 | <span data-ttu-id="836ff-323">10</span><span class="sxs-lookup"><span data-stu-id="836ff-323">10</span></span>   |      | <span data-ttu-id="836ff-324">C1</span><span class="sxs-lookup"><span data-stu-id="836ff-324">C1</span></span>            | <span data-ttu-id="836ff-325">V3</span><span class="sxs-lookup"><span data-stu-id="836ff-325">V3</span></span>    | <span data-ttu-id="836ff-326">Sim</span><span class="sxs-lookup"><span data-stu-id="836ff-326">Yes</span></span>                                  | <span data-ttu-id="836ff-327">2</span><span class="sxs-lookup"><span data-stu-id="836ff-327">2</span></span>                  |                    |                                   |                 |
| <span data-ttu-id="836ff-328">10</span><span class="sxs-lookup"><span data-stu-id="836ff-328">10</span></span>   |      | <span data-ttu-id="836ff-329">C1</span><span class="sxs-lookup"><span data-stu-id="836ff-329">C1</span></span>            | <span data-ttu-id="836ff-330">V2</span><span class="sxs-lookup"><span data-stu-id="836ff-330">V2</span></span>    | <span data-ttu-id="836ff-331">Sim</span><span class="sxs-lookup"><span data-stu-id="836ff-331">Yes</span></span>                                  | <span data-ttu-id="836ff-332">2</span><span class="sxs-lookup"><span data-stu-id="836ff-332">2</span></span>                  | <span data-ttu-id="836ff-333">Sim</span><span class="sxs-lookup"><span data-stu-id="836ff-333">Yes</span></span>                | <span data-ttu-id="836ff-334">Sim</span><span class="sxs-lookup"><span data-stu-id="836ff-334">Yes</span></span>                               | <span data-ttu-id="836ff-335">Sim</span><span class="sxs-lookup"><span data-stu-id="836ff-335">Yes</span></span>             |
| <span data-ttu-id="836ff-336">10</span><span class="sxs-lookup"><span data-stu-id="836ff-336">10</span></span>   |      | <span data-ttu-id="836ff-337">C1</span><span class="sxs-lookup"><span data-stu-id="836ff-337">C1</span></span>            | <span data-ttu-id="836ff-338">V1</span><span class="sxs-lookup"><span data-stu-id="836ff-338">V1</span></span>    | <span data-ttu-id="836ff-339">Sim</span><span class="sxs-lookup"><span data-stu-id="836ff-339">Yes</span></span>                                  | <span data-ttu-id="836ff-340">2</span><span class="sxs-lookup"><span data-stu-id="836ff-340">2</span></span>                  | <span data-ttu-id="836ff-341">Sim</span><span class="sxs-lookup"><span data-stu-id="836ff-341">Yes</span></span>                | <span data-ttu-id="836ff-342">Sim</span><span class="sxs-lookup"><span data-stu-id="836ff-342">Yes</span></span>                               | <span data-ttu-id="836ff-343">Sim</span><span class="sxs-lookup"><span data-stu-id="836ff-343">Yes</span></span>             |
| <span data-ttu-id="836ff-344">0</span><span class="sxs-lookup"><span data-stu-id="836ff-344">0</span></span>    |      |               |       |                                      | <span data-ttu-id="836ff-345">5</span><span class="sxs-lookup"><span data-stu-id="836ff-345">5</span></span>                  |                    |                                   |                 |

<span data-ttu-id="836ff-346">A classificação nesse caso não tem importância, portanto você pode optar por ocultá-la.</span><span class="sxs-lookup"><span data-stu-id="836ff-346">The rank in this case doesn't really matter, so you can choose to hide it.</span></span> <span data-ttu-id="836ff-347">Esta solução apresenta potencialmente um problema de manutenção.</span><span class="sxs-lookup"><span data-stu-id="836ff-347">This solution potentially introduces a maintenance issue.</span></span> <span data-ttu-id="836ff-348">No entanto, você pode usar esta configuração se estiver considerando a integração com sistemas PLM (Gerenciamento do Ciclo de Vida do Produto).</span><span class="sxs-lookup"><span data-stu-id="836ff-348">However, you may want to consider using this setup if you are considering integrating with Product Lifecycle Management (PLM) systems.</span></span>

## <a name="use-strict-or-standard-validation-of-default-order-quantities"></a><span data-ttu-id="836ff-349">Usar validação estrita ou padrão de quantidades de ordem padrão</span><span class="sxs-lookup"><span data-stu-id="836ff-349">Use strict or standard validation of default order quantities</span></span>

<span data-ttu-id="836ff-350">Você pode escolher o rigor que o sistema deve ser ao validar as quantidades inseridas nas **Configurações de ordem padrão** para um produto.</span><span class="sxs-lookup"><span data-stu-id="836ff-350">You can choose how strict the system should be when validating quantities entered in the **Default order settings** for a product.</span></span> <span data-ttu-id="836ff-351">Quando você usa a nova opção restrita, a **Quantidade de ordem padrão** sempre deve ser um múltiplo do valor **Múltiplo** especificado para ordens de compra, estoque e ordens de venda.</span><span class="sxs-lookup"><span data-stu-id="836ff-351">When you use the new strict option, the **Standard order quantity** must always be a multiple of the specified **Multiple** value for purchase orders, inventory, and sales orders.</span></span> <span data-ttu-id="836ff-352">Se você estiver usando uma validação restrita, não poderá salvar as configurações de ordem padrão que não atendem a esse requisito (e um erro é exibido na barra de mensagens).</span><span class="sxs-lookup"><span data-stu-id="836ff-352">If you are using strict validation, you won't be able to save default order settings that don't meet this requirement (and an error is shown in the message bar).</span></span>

######

Every record above is to be copied out again exactly as written.

## ANSWER SPACE
 | <span data-ttu-id="836ff-323">10</span><span class="sxs-lookup"><span data-stu-id="836ff-323">10</span></span>   |      | <span data-ttu-id="836ff-324">C1</span><span class="sxs-lookup"><span data-stu-id="836ff-324">C1</span></span>            | <span data-ttu-id="836ff-325">V3</span><span class="sxs-lookup"><span data-stu-id="836ff-325">V3</span></span>    | <span data-ttu-id="836ff-326">Sim</span><span class="sxs-lookup"><span data-stu-id="836ff-326">Yes</span></span>                                  | <span data-ttu-id="836ff-327">2</span><span class="sxs-lookup"><span data-stu-id="836ff-327">2</span></span>                  |                    |                                   |                 |
| <span data-ttu-id="836ff-328">10</span><span class="sxs-lookup"><span data-stu-id="836ff-328">10</span></span>   |      | <span data-ttu-id="836ff-329">C1</span><span class="sxs-lookup"><span data-stu-id="836ff-329">C1</span></span>            | <span data-ttu-id="836ff-330">V2</span><span class="sxs-lookup"><span data-stu-id="836ff-330">V2</span></span>    | <span data-ttu-id="836ff-331">Sim</span><span class="sxs-lookup"><span data-stu-id="836ff-331">Yes</span></span>                                  | <span data-ttu-id="836ff-332">2</span><span class="sxs-lookup"><span data-stu-id="836ff-332">2</span></span>                  | <span data-ttu-id="836ff-333">Sim</span><span class="sxs-lookup"><span data-stu-id="836ff-333">Yes</span></span>                | <span data-ttu-id="836ff-334">Sim</span><span class="sxs-lookup"><span data-stu-id="836ff-334">Yes</span></span>                               | <span data-ttu-id="836ff-335">Sim</span><span class="sxs-lookup"><span data-stu-id="836ff-335">Yes</span></span>             |
| <span data-ttu-id="836ff-336">10</span><span class="sxs-lookup"><span data-stu-id="836ff-336">10</span></span>   |      | <span data-ttu-id="836ff-337">C1</span><span class="sxs-lookup"><span data-stu-id="836ff-337">C1</span></span>            | <span data-ttu-id="836ff-338">V1</span><span class="sxs-lookup"><span data-stu-id="836ff-338">V1</span></span>    | <span data-ttu-id="836ff-339">Sim</span><span class="sxs-lookup"><span data-stu-id="836ff-339">Yes</span></span>                                  | <span data-ttu-id="836ff-340">2</span><span class="sxs-lookup"><span data-stu-id="836ff-340">2</span></span>                  | <span data-ttu-id="836ff-341">Sim</span><span class="sxs-lookup"><span data-stu-id="836ff-341">Yes</span></span>                | <span data-ttu-id="836ff-342">Sim</span><span class="sxs-lookup"><span data-stu-id="836ff-342">Yes</span></span>                               | <span data-ttu-id="836ff-343">Sim</span><span class="sxs-lookup"><span data-stu-id="836ff-343">Yes</span></span>             |
| <span data-ttu-id="836ff-344">0</span><span class="sxs-lookup"><span data-stu-id="836ff-344">0</span></span>    |      |               |       |                                      | <span data-ttu-id="836ff-345">5</span><span class="sxs-lookup"><span data-stu-id="836ff-345">5</span></span>                  |                    |                                   |                 |

<span data-ttu-id="836ff-346">A classificação nesse caso não tem importância, portanto você pode optar por ocultá-la.</span><span class="sxs-lookup"><span data-stu-id="836ff-346">The rank in this case doesn't really matter, so you can choose to hide it.</span></span> <span data-ttu-id="836ff-347">Esta solução apresenta potencialmente um problema de manutenção.</span><span class="sxs-lookup"><span data-stu-id="836ff-347">This solution potentially introduces a maintenance issue.</span></span> <span data-ttu-id="836ff-348">No entanto, você pode usar esta configuração se estiver considerando a integração com sistemas PLM (Gerenciamento do Ciclo de Vida do Produto).</span><span class="sxs-lookup"><span data-stu-id="836ff-348">However, you may want to consider using this setup if you are considering integrating with Product Lifecycle Management (PLM) systems.</span></span>

## <a name="use-strict-or-standard-validation-of-default-order-quantities"></a><span data-ttu-id="836ff-349">Usar validação estrita ou padrão de quantidades de ordem padrão</span><span class="sxs-lookup"><span data-stu-id="836ff-349">Use strict or standard validation of default order quantities</span></span>

<span data-ttu-id="836ff-350">Você pode escolher o rigor que o sistema deve ser ao validar as quantidades inseridas nas **Configurações de ordem padrão** para um produto.</span><span class="sxs-lookup"><span data-stu-id="836ff-350">You can choose how strict the system should be when validating quantities entered in the **Default order settings** for a product.</span></span> <span data-ttu-id="836ff-351">Quando você usa a nova opção restrita, a **Quantidade de ordem padrão** sempre deve ser um múltiplo do valor **Múltiplo** especificado para ordens de compra, estoque e ordens de venda.</span><span class="sxs-lookup"><span data-stu-id="836ff-351">When you use the new strict option, the **Standard order quantity** must always be a multiple of the specified **Multiple** value for purchase orders, inventory, and sales orders.</span></span> <span data-ttu-id="836ff-352">Se você estiver usando uma validação restrita, não poderá salvar as configurações de ordem padrão que não atendem a esse requisito (e um erro é exibido na barra de mensagens).</span><span class="sxs-lookup"><span data-stu-id="836ff-352">If you are using strict validation, you won't be able to save default order settings that don't meet this requirement (and an error is shown in the message bar).</span></span>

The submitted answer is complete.